God does promise relief to his people. In Joel 2:24, he said, “The threshing floors shall be full of grain; the vats shall overflow with wine and oil.” This is used in the good sense. This is the language of blessing. God’s judgement upon the nations is described in cosmic language which highlights the severity of it. In Joel 3:16, when God utters his voice, the heavens and earth quake. We know that God’s voice terrifies. Israel was afraid to have God speak to them: “Now when all the people saw the thunder and the flashes of lightning and the sound of the trumpet and the mountain smoking, the people were afraid and trembled, and they stood far off and said to Moses, ‘You speak to us, and we will listen; but do not let God speak to us, lest we die’” (Ex. 20:18, 19; also Deut. 5:25). Psalm 29 is a beautiful psalm about the voice of the Lord (see vv. 3, 4, 5, 7, 8, 9). Isaiah said that the nation Assyria would be “terror-stricken at the voice of the LORD, when he strikes with his rod” (Isa. 30:31). In the midst of God speaking to the nations he will be a “refuge to his people, a stronghold to the people of Israel” (Joel 3:16).
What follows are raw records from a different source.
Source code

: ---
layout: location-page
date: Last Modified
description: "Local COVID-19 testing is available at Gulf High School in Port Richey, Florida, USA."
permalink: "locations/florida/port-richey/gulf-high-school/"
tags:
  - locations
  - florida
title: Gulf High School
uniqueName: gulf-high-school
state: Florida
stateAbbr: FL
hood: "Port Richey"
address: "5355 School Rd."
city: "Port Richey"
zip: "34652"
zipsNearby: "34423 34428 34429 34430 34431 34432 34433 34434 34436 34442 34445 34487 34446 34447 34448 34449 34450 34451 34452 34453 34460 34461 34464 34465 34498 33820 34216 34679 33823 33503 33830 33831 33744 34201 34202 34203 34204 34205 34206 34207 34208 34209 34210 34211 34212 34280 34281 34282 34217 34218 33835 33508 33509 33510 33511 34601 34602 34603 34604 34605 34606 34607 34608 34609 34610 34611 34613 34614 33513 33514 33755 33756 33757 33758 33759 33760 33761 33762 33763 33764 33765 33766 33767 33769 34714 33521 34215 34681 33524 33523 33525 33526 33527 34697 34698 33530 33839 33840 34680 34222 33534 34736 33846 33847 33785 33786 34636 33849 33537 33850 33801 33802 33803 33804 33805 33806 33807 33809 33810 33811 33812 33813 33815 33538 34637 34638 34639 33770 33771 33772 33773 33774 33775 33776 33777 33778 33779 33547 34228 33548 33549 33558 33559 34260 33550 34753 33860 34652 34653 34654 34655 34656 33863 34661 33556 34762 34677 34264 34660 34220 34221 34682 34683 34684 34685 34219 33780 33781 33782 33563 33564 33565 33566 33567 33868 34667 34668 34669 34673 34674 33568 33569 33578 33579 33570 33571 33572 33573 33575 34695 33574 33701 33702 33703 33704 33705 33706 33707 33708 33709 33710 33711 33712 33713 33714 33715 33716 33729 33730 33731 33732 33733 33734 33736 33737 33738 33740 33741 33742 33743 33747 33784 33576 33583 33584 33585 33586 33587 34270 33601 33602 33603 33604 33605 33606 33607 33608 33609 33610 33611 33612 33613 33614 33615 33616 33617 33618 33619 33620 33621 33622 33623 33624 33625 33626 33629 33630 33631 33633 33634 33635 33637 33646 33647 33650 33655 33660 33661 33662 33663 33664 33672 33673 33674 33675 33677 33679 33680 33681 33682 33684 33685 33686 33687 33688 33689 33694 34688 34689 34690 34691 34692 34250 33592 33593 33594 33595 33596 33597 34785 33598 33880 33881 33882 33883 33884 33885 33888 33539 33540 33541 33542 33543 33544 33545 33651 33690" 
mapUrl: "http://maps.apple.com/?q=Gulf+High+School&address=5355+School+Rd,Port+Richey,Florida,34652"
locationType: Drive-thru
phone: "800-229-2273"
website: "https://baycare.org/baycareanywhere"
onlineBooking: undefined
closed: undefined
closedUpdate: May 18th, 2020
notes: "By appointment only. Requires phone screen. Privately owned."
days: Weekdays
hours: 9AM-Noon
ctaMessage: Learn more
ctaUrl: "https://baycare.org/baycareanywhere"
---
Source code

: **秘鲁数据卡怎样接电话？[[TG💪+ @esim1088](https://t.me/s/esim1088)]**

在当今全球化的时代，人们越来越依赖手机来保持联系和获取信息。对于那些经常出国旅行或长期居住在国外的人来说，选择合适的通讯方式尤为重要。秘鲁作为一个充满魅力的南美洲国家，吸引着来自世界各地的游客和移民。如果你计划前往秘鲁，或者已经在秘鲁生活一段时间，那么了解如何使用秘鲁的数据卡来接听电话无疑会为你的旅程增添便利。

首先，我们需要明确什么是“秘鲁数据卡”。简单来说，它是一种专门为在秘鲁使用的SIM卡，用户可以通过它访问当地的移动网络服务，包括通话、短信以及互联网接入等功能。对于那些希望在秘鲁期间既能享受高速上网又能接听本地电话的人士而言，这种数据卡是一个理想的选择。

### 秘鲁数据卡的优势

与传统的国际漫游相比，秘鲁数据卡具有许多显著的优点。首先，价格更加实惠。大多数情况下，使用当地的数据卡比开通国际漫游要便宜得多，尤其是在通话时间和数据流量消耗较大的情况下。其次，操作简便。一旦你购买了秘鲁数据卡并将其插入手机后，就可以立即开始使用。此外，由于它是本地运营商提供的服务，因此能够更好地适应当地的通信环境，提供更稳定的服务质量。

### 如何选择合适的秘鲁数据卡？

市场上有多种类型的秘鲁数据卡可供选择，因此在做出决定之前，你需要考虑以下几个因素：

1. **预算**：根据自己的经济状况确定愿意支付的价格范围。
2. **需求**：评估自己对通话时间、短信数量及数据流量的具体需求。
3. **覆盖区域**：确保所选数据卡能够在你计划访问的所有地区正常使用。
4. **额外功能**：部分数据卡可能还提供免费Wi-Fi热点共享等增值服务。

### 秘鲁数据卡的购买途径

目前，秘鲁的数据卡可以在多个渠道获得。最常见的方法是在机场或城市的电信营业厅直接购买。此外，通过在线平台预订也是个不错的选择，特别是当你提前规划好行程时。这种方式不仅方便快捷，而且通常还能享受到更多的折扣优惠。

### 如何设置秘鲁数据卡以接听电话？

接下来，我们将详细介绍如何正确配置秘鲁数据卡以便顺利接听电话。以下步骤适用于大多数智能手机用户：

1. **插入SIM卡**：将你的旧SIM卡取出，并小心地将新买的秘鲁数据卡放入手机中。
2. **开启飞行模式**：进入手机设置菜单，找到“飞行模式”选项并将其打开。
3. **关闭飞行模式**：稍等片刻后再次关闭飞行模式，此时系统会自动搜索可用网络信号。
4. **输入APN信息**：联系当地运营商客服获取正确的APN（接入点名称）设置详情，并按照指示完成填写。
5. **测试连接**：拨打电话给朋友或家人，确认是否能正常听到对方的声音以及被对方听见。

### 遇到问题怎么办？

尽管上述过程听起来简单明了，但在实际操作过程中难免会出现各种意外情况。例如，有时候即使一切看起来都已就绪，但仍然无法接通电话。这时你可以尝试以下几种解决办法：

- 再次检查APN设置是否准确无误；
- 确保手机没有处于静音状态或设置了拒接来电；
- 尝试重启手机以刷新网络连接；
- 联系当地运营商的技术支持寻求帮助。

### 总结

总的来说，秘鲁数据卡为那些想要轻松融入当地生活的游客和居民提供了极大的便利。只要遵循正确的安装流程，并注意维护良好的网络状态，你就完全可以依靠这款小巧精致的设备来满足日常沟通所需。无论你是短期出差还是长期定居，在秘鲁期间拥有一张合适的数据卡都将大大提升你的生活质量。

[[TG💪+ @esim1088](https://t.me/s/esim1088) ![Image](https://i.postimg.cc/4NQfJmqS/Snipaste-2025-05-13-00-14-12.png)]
The last few verses of Joel 3 promise restoration for Judah. It is future Messianic promise. It is stated in cosmic language but promises abundance. There will be the knowledge of the Lord: “you shall know that I am the Lord your God” (3:17). This is the New Covenant promise of Jeremiah 31:31–34. Joel 3:18 promises that the “…mountains shall drip sweet wine…the hills shall flow with milk…all the streambeds of Judah shall flow with water, and a fountain shall come forth from the house of the Lord…” Judah’s enemies—Egypt and Edom shall be made desolate (3:19), but Judah shall always be inhabited by the Lord (3:20, 21).
It is possible that you might feel that you are in a barren place spiritually. The only recourse you have is to go to the source and supply of spiritual life. Every day is a battle spiritually. We are constantly at war. We get tired of the fight. Only God equips us with what we need. The moment we depend on ourselves (we do this when we get tired and dejected), we fail. We blame God, others, ourselves. If you had no water in your house, but a fountain springing up with cold fresh water in your garden, what would you do? Would you ignore the fountain? No, you would go back again and again. That is what we must do with God. Only then will the harvest be truly ripe and the wine press full. So eat and drink.